The use of formal methods in life critical systems has a long background in Australia dating back to the late 1980's. One section of work was conducted at Telectronics and this page is intended to review the kernel that was used by the first software controlled implantable defibrillator.
The entire system and the kernel in particular used formal methods with a moderate degree of success. This page is intended to be a short overview. The presentation will be from the hardware up.
The platform
The systems runs on a customised 65C02 (65C124) developed by Bill Mensch at Western Design Center running at 128kHz. This interface via a custom bus with two chips which implemented the pacemaker functionallity.Code was written in C using a locally developed C compiler based on the Amsterdam Compiler Kit. The runtime used:
- 8-bit ints and 16-bit longs.
- a stack frame in page 0 (first 256 bytes) with the or or y register as the frame pointer. Total stack size was limited to 192 bytes.
- two pretend registers (aka rL and rH) in page 0 completed the programs state.
The compiler was extensively tested and all of the EM code intermediate instructions were exhaustively tested including for unintended side effects by Karen Mcpherson.
The requirements
The system requirements included:- Correctness and Safety
- Performance since battery life was critical
- Deterministic real time performance - in particular the support chips had strict timing limits.
- Stack usage must be able to be calculated.
- Requirement for debugger processes logging and checking data without interfering with the main tasks.
Of these the timing was a particular challenge, my memory is it was around 1-2ms to complete a bus transaction which is around 60 instructions.

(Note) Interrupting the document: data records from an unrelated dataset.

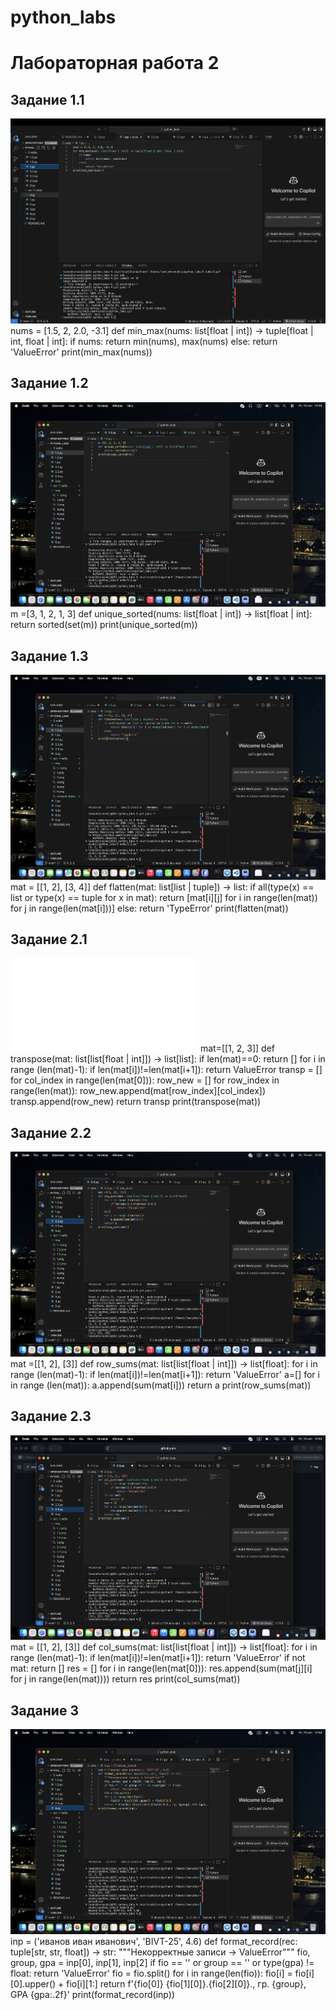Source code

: # python_labs

# Лабораторная работа 2
## Задание 1.1
![скриншот задания 1](/scr/2%20лаба/img/1..1.png)
        nums = [1.5, 2, 2.0, -3.1]
            def min_max(nums: list[float | int]) -> tuple[float | int, float | int]:
                if nums:
                    return min(nums), max(nums)
                else:
                    return 'ValueError'
            print(min_max(nums))
## Задание 1.2
![скриншот задания 1](/scr/2%20лаба/img/1.2.png)
    m =[3, 1, 2, 1, 3]
    def unique_sorted(nums: list[float | int]) -> list[float | int]:
        return sorted(set(m))
    print(unique_sorted(m))
## Задание 1.3
![скриншот задания 1](/scr/2%20лаба/img/1.3.png)
    mat = [[1, 2], [3, 4]]
    def flatten(mat: list[list | tuple]) -> list:
        if all(type(x) == list or type(x) == tuple for x in mat):
            return [mat[i][j] for i in range(len(mat)) for j in range(len(mat[i]))]
        else:
            return 'TypeError'
    print(flatten(mat))
## Задание 2.1
![скриншот задания 2](/scr/2%20лаба/2.1.py)
    mat=[[1, 2, 3]]
    def transpose(mat: list[list[float | int]]) -> list[list]:
        if len(mat)==0:
            return []
        for i in range (len(mat)-1):
            if len(mat[i])!=len(mat[i+1]):
                return ValueError
        transp = []
        for col_index in range(len(mat[0])):
            row_new = []
            for row_index in range(len(mat)):
                row_new.append(mat[row_index][col_index])
            transp.append(row_new)
        return transp
    print(transpose(mat))
## Задание 2.2
![скриншот задания 2](/scr/2%20лаба/img/2.2.png)
    mat =[[1, 2], [3]]
    def row_sums(mat: list[list[float | int]]) -> list[float]:
        for i in range (len(mat)-1):
            if len(mat[i])!=len(mat[i+1]):
                return 'ValueError'
        a=[]
        for i in range (len(mat)):
            a.append(sum(mat[i]))
        return a
    print(row_sums(mat))
## Задание 2.3
![скриншот задания 2](/scr/2%20лаба/img/2.3.png) 
    mat = [[1, 2], [3]]
    def col_sums(mat: list[list[float | int]]) -> list[float]:
        for i in range (len(mat)-1):
            if len(mat[i])!=len(mat[i+1]):
                return 'ValueError'
        if not mat:
            return []
        res = []
        for i in range(len(mat[0])):
            res.append(sum(mat[j][i] for j in range(len(mat))))
        return res
    print(col_sums(mat))
 ## Задание 3
![скриншот задания 3](/scr/2%20лаба/img/3..png)
    inp = ('иванов иван иванович', 'BIVT-25', 4.6)
    def format_record(rec: tuple[str, str, float]) -> str:
        """Некорректные записи -> ValueError"""
        fio, group, gpa = inp[0], inp[1], inp[2]
        if fio == '' or group == '' or type(gpa) != float:
            return 'ValueError'
        fio = fio.split()
        for i in range(len(fio)):
            fio[i] = fio[i][0].upper() + fio[i][1:]
        return f'{fio[0]} {fio[1][0]}.{fio[2][0]}., гр. {group}, GPA {gpa:.2f}'
    print(format_record(inp))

This was analysed by hand and shown to be met.
The kernel interface
sssFormal Methods, Life critical systems in the past
The kernel was specified in Z in around 4 pages and provided:
- A static set of processes each with a priority level defined at system build time.
- Priority levels run from -1 to 8 with -1 being the idle loop (or debug driver) and 8 being the single level hardware interrupts. Priorities 0 to 7 where implemented in the scheduler with 7 being the highest.The final system perhaps 4 levels.
- The system would always run the highest priority process.
- But a process could raise its priority level and restore it. Lowering priority was never allowed.
- A critical region is just raise priority level, do the work, restore it.
- A process is just a function that needs to return before running lower priority processes
void spl(int level) // set priority level void mpr(int pid) // make process ready
Communications is via:
- Shared store with critical region protection but this is not used at the application level.
- Message passing by mailbox with overflow detection (single buffer)
- Pipes containing a sequence of a fixed number of messages. This is typically used to send information to long running processes such a logging daemon.
Program Proofs
The kernel was proven using hand methods from the Z specification and the following obvious timing constraints were confirmed:- Determine the maximum time that interrupts (priority 8) are disabled for via code inspection (D)
- For each priority level 0..7 determine the maximum run time.
And then calculate the worst case time based on every higher priority process starting at the same time and most importantly:
- The arrival rates are such that *all* higher process complete before any more arrive.
This was plausible since the device duty cycle was still very low, without arrival rate information this problem quickly intractable.
Still it was done for this project and then verified experimentally.